Critical Reception Snapshot
Shazam! landed at 90 percent on Rotten Tomatoes, with many critics noting its playful tone as a welcome shift. High Life earned 83 percent and drew praise for its uncompromising vision. Pet Sematary finished at 57 percent, with reviewers split on its handling of the source material. Hellboy received the weakest notices at 15 percent, with most critics finding the reboot directionless. The rest of the slate landed in familiar middle ground, where individual performances or directorial choices earned notice even when the films themselves did not break through.
Long-Term Franchise Impact
Shazam! produced a sequel three years later. Endgame closed out the Infinity Saga and set the template for future MCU crossovers. Hellboy’s reboot generated no follow-ups. The Conjuring-adjacent La Llorona led to no immediate expansion. Ip Man spin-offs continued on their own track. The month demonstrated how quickly studios moved on from underperformers while doubling down on titles that cleared the commercial bar.

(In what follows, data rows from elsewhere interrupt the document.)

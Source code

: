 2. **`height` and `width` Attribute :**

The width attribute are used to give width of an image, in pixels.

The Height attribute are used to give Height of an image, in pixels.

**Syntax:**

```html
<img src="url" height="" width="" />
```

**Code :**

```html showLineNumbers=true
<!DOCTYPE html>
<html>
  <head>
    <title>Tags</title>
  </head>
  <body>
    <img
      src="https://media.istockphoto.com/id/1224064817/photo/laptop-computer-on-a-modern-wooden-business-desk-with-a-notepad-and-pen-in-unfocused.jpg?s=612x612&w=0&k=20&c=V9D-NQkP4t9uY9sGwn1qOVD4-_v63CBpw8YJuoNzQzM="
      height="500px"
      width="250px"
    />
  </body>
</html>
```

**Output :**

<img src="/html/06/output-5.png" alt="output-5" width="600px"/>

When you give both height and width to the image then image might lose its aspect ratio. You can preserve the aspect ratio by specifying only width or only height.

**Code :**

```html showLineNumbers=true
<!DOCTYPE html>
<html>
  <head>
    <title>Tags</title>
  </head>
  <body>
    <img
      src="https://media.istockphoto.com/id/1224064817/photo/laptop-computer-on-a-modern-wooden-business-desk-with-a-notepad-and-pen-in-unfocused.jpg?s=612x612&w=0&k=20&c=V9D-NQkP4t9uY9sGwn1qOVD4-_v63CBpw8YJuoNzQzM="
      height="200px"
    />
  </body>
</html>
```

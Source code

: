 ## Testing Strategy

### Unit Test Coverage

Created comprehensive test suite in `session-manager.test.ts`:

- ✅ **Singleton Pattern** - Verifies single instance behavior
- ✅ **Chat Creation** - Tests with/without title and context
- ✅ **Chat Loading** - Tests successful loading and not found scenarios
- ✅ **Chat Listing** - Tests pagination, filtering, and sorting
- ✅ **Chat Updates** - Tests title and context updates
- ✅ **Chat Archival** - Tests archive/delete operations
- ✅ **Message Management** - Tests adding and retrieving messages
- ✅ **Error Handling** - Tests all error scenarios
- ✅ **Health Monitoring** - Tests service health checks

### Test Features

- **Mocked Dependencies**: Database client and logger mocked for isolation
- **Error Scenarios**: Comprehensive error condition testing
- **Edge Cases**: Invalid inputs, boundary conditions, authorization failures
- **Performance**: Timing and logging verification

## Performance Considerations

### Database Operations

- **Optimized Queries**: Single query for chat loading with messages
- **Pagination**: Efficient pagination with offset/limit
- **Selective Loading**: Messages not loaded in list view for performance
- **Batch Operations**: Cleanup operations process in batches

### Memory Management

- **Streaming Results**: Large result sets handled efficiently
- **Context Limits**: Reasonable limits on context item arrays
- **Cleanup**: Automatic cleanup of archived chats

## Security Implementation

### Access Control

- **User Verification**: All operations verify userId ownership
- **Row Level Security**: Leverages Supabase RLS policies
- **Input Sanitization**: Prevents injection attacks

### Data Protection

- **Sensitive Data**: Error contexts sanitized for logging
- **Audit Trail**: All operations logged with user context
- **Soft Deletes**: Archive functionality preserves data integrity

Streaming and Home Media Legacy
Several titles moved to streaming faster than expected. Little and After appeared on major platforms within months of their theatrical runs. Drunk Parents and The Haunting of Sharon Tate followed similar paths. Endgame and Shazam! remained available across multiple services with periodic re-releases. The pattern reflected the industry’s growing reliance on home viewing windows even before the pandemic accelerated the shift.